** What is expected **
Only an exact repetition is needed: the lines from the start of the listing below through the line that contains "会弹出 CMD 窗口，根据脚本自动安装所需要的运行环境，带安装完成后，会自动弹出浏览器打开工具页面「如果没有自动打开，可根据窗口", pictures omitted.
=== Section Start ===
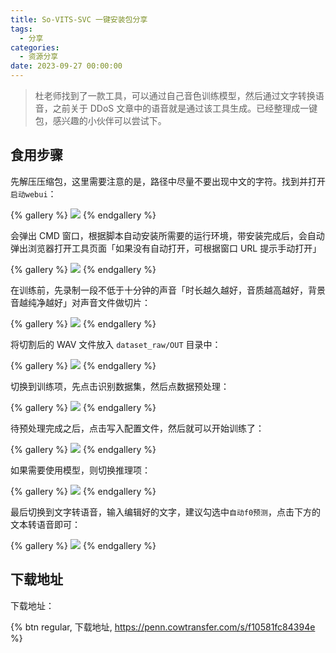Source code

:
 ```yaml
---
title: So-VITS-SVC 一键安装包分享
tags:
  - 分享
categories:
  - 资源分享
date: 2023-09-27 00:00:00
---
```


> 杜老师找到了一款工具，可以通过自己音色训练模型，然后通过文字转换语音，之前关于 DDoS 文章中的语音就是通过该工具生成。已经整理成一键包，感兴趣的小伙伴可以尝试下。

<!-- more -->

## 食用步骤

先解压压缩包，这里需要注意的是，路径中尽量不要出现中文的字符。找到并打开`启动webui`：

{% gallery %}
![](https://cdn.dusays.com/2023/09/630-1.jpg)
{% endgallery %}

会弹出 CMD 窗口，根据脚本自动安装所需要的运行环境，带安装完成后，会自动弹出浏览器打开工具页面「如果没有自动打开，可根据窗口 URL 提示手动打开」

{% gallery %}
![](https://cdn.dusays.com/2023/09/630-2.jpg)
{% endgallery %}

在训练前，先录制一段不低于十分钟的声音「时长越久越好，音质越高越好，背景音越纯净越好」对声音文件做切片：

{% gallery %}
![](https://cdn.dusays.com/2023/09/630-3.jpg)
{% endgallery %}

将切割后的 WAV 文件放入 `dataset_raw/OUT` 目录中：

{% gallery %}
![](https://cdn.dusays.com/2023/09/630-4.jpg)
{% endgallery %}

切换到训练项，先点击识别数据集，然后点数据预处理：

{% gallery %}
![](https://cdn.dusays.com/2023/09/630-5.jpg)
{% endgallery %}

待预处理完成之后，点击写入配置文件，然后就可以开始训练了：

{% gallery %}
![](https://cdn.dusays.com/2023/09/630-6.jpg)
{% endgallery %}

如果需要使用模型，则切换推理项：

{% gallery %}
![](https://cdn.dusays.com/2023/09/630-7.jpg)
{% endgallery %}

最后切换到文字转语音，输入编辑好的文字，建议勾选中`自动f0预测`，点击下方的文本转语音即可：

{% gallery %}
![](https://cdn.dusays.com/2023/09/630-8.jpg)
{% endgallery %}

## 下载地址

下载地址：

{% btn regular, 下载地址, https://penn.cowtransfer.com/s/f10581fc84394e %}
=== Section End ===
** Response **
Source code

:
 ```yaml
---
title: So-VITS-SVC 一键安装包分享
tags:
  - 分享
categories:
  - 资源分享
date: 2023-09-27 00:00:00
---
```


> 杜老师找到了一款工具，可以通过自己音色训练模型，然后通过文字转换语音，之前关于 DDoS 文章中的语音就是通过该工具生成。已经整理成一键包，感兴趣的小伙伴可以尝试下。

<!-- more -->

## 食用步骤

先解压压缩包，这里需要注意的是，路径中尽量不要出现中文的字符。找到并打开`启动webui`：

{% gallery %}
![](https://cdn.dusays.com/2023/09/630-1.jpg)
{% endgallery %}

会弹出 CMD 窗口，根据脚本自动安装所需要的运行环境，带安装完成后，会自动弹出浏览器打开工具页面「如果没有自动打开，可根据窗口 URL 提示手动打开」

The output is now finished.